While revisiting his own dystopia in 1958, Huxley encapsulated the premise of this form of power by juxtaposing it to the earlier, primarily ideological, state: “the early advocates of universal literacy and a free press envisaged only two possibilities: the propaganda might be true, or it might be false”—reflecting the historically corresponding (monotheist) association of religion with judgments of “true and false” (there is only one true god, and so forth). But the “vast mass communications industry” of “our Western capitalist democracies” is “concerned… neither with the true nor the false, but with the unreal”; this world is ruled not through a thirst for truth but through an “almost infinite appetite for distractions.” “Distraction” means the loss of self and of the sense of time. Like ecstatic religious rituals in archaic societies, distraction is the closest contemporary experience that can come to a state of immanence, a boundless flow of non-differentiation between subject and object or being and language, in a nirvana-like timeless eternity—where everything is, in George Bataille’s words, “like water in water.” This absolute immanence, this purely hypothetical, yet (logically) necessarily presupposed overlap of absolute being and representation, of immortal, irrepressible, indestructible life and the locus of the Other (signifier), is the referent of Lacan’s jouissance of the real (as opposed to, in Jacques-Alain Miller’s words, the “jouissance of the imaginary”). Fullfledged secularization entails the shift from the (monotheist) jouissance of the imaginary back to the (archaic) jouissance of the real.
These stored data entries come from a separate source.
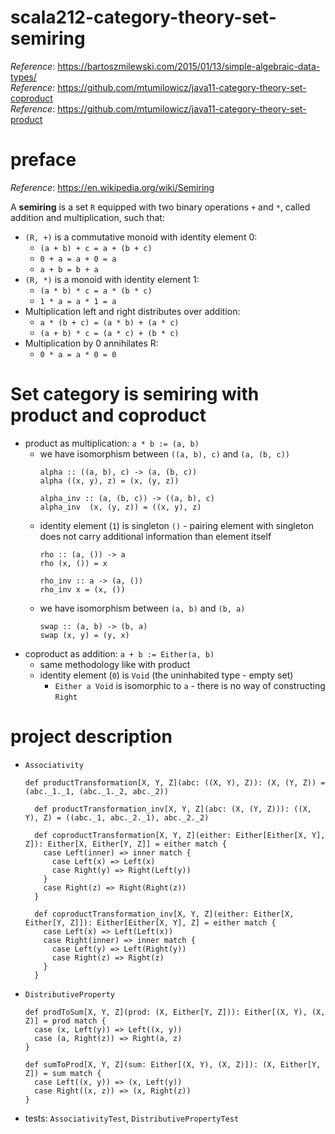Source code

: # scala212-category-theory-set-semiring
_Reference_: https://bartoszmilewski.com/2015/01/13/simple-algebraic-data-types/  
_Reference_: https://github.com/mtumilowicz/java11-category-theory-set-coproduct  
_Reference_: https://github.com/mtumilowicz/java11-category-theory-set-product

# preface
_Reference_: https://en.wikipedia.org/wiki/Semiring

A **semiring** is a set `R` equipped with two binary 
operations `+` and `*`, called addition and multiplication, 
such that:
* `(R, +)` is a commutative monoid with identity element 0:
    * `(a + b) + c = a + (b + c)`
    * `0 + a = a + 0 = a`
    * `a + b = b + a`
* `(R, *)` is a monoid with identity element 1:
    * `(a * b) * c = a * (b * c)`
    * `1 * a = a * 1 = a`
* Multiplication left and right distributes over addition:
    * `a * (b + c) = (a * b) + (a * c)`
    * `(a + b) * c = (a * c) + (b * c)`
* Multiplication by 0 annihilates R:
    * `0 * a = a * 0 = 0`

# Set category is semiring with product and coproduct
* product as multiplication: `a * b := (a, b)`
    * we have isomorphism between `((a, b), c)` and `(a, (b, c))`
        ```
        alpha :: ((a, b), c) -> (a, (b, c))
        alpha ((x, y), z) = (x, (y, z))
        
        alpha_inv :: (a, (b, c)) -> ((a, b), c)
        alpha_inv  (x, (y, z)) = ((x, y), z)
        ```
    * identity element (`1`) is singleton `()` - 
    pairing element with singleton does not carry additional
    information than element itself
        ```
        rho :: (a, ()) -> a
        rho (x, ()) = x
        
        rho_inv :: a -> (a, ())
        rho_inv x = (x, ())
        ```
    * we have isomorphism between `(a, b)` and `(b, a)`
        ```
        swap :: (a, b) -> (b, a)
        swap (x, y) = (y, x)
        ```
* coproduct as addition: `a + b := Either(a, b)`
    * same methodology like with product
    * identity element (`0`) is `Void` (the uninhabited type - 
    empty set)
        * `Either a Void` is isomorphic to `a` - there is no way 
        of constructing `Right`

# project description
* `Associativity`
    ```
    def productTransformation[X, Y, Z](abc: ((X, Y), Z)): (X, (Y, Z)) = (abc._1._1, (abc._1._2, abc._2))
    
      def productTransformation_inv[X, Y, Z](abc: (X, (Y, Z))): ((X, Y), Z) = ((abc._1, abc._2._1), abc._2._2)
    
      def coproductTransformation[X, Y, Z](either: Either[Either[X, Y], Z]): Either[X, Either[Y, Z]] = either match {
        case Left(inner) => inner match {
          case Left(x) => Left(x)
          case Right(y) => Right(Left(y))
        }
        case Right(z) => Right(Right(z))
      }
    
      def coproductTransformation_inv[X, Y, Z](either: Either[X, Either[Y, Z]]): Either[Either[X, Y], Z] = either match {
        case Left(x) => Left(Left(x))
        case Right(inner) => inner match {
          case Left(y) => Left(Right(y))
          case Right(z) => Right(z)
        }
      }
    ```
* `DistributiveProperty`
    ```
    def prodToSum[X, Y, Z](prod: (X, Either[Y, Z])): Either[(X, Y), (X, Z)] = prod match {
      case (x, Left(y)) => Left((x, y))
      case (a, Right(z)) => Right(a, z)
    }
    
    def sumToProd[X, Y, Z](sum: Either[(X, Y), (X, Z)]): (X, Either[Y, Z]) = sum match {
      case Left((x, y)) => (x, Left(y))
      case Right((x, z)) => (x, Right(z))
    }
    ```
* tests: `AssociativityTest`, `DistributivePropertyTest`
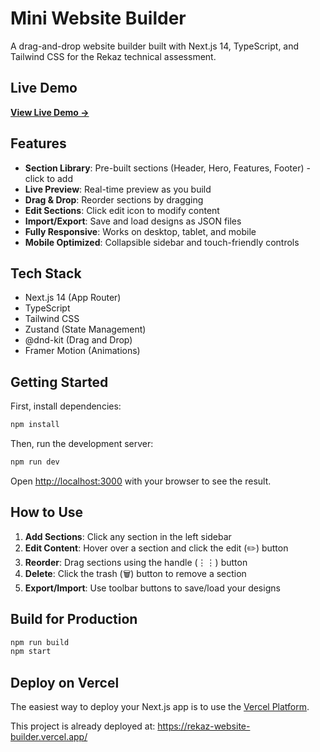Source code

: # Mini Website Builder

A drag-and-drop website builder built with Next.js 14, TypeScript, and Tailwind CSS for the Rekaz technical assessment.

## Live Demo

**[View Live Demo →](https://rekaz-website-builder.vercel.app/)**

## Features

- **Section Library**: Pre-built sections (Header, Hero, Features, Footer) - click to add
- **Live Preview**: Real-time preview as you build
- **Drag & Drop**: Reorder sections by dragging
- **Edit Sections**: Click edit icon to modify content
- **Import/Export**: Save and load designs as JSON files
- **Fully Responsive**: Works on desktop, tablet, and mobile
- **Mobile Optimized**: Collapsible sidebar and touch-friendly controls

## Tech Stack

- Next.js 14 (App Router)
- TypeScript
- Tailwind CSS
- Zustand (State Management)
- @dnd-kit (Drag and Drop)
- Framer Motion (Animations)

## Getting Started

First, install dependencies:

```bash
npm install
```

Then, run the development server:

```bash
npm run dev
```

Open [http://localhost:3000](http://localhost:3000) with your browser to see the result.

## How to Use

1. **Add Sections**: Click any section in the left sidebar
2. **Edit Content**: Hover over a section and click the edit (✏️) button
3. **Reorder**: Drag sections using the handle (⋮⋮) button
4. **Delete**: Click the trash (🗑️) button to remove a section
5. **Export/Import**: Use toolbar buttons to save/load your designs

## Build for Production

```bash
npm run build
npm start
```

## Deploy on Vercel

The easiest way to deploy your Next.js app is to use the [Vercel Platform](https://vercel.com/new?utm_medium=default-template&filter=next.js&utm_source=create-next-app&utm_campaign=create-next-app-readme).

This project is already deployed at: https://rekaz-website-builder.vercel.app/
Bataille saw the essence of religion in the longing for “the return to immanence.” Via Lacan we rectify: the dream that defines the essence of religion is access to jouissance, whether, depending on historical conditions, imaginary jouissance (Truth) or jouissance of the real (immanence). Since time immemorial, humans have been yearning, with an infinite appetite, for jouissance, which is why religion accompanies humanity since its dawn and can never relinquish a farthing its hold on humans, not even in the so-called secular capitalist enlightened democracies.

* More specifically, I am referring to Orwell’s Nineteen Eight-Four (1949), Huxley’s Brave New World (1931), and Neil Postman’s Amusing Ourselves to Death: Public Discourse in the Age of Show Business (1985).